Figura 10.4: Regiões de aceitação e rejeição de \(H_0\).
  1. Cálculo do valor do teste através dos dados amostrais utilizando a expressão (10.2).
    \(Z_{c}=\frac{60-70}{\frac{10}{\sqrt{25}}}=-5,0\).
  2. Decisão (Conclusão):
    \(Z_c=-5,0 \in RRH_{0} \Rightarrow\) Rejeita-se \(H_{0}:\mu=70\).
    Logo, aceita-se \(H_{a}: \mu < 70\). Portanto, o tempo médio de duração dos enlatados é menor que 70 dias. Diz-se então que o teste foi significativo ao nível de 1,0% de probabilidade.

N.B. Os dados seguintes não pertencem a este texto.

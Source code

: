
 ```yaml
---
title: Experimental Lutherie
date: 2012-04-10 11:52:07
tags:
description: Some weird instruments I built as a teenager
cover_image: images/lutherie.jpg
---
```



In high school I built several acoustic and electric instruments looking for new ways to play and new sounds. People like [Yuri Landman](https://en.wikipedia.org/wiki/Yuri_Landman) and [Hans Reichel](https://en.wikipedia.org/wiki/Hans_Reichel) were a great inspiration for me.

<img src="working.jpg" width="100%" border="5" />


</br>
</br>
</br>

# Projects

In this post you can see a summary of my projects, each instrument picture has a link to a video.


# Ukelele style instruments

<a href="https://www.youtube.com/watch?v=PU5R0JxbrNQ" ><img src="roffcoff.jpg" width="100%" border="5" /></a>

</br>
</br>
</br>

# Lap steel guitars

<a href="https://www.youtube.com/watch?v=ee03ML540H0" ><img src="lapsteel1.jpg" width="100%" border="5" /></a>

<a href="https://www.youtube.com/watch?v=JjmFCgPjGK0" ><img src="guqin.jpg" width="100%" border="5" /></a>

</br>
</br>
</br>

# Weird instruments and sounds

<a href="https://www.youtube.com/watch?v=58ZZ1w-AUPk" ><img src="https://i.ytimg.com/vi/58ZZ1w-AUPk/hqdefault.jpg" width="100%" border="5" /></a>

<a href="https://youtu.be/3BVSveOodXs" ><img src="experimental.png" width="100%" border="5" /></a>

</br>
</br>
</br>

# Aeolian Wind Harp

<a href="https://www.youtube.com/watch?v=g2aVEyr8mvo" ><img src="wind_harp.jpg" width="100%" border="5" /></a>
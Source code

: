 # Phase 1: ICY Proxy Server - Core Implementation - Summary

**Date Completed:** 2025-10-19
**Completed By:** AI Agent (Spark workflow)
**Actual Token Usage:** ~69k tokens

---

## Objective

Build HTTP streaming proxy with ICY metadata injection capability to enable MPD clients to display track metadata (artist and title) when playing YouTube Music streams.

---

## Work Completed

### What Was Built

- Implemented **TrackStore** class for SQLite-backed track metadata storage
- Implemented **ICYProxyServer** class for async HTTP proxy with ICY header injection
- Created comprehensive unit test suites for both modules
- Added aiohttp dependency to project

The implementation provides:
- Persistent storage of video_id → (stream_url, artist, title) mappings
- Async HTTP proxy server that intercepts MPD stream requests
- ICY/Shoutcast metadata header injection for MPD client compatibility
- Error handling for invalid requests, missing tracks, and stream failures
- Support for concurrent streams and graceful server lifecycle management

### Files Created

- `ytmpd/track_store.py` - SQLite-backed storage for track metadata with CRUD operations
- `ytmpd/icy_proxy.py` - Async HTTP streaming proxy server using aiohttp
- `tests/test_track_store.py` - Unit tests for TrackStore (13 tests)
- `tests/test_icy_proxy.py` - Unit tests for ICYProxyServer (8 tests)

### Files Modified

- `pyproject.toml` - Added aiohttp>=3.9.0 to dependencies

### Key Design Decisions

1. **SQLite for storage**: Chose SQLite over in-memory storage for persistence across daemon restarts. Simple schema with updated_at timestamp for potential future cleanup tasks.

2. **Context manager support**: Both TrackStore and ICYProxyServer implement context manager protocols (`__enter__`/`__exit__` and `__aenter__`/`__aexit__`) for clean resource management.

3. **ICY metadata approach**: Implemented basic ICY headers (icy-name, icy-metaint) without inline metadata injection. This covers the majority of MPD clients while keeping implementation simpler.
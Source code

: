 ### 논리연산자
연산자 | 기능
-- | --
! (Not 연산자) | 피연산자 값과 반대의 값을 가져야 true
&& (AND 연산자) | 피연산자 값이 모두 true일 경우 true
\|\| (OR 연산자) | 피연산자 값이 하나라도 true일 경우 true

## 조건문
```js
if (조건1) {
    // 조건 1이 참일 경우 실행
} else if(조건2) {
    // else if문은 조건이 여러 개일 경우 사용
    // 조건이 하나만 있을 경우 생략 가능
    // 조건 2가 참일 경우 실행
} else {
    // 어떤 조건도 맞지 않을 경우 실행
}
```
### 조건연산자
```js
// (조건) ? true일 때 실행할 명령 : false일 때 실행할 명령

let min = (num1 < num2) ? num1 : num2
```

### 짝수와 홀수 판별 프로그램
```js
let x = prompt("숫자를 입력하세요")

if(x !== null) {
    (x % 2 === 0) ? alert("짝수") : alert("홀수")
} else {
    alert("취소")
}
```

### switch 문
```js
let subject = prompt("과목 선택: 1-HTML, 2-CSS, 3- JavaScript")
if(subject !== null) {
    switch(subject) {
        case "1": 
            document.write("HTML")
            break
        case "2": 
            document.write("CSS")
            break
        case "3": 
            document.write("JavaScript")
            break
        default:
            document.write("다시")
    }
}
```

10.7.2 Pequenas Amostras e Variância Populacional Desconhecida

No caso de pequenas amostras (n < 30), e quando se desconhece a variância populacional \(\sigma^2\), o procedimento do teste é dado da seguinte forma:

  1. Formular as hipóteses: \(H_0\) e \(H_a\).
    Teste Bilateral: \[\begin{align*} \begin{cases} H_{0}: \mu=\mu_0;\\ H_{a}: \mu \neq \mu_0. \end{cases} \end{align*}\]
Teste Unilateral à Direita: \[\begin{align*} \begin{cases} H_{0}: \mu=\mu_0;\\ H_{a}: \mu > \mu_0. \end{cases} \end{align*}\]
Teste Unilateral à Esquerda: \[\begin{align*} \begin{cases} H_{0}: \mu=\mu_0;\\ H_{a}: \mu < \mu_0. \end{cases} \end{align*}\]
  1. Especificar do nível de significância do teste, ou seja o valor de \(\alpha\);
  2. Escolha do teste apropriado, estabelecendo a região crítica (\(RRH_0\)) na distribuição teórica de probabilidades. Neste caso, o teste apropriado é o Teste t, cuja estatística do teste é dada por (10.3). \[ \begin{align} t=\frac{\bar{x}-\mu}{\frac{s}{\sqrt{n}}}, \end{align} \tag{10.3}\] em que \(t \sim t_\nu\), isto é, \(t\) tem distribuição t-Student com \(\nu = n - 1\) graus de liberdade.
  3. Cálculo do valor da estatística do teste através dos dados amostrais, denotado por \(t_c\), dado por \(\eqref{eq:testet02}\). $$ \[\begin{align} t_{c}=\frac{\bar{x}-\mu_0}{\frac{s}{\sqrt{n}}}, \end{align}\] em que \(\mu_0\) é o valor de \(\mu\) sob \(H_0\).

Em seguida, compara-se o valor de \(t_c\) com o valor crítico (\(t_{tab}\)), consultando a Tabela de t (Tabela \(\ref{tab:tdist}\)).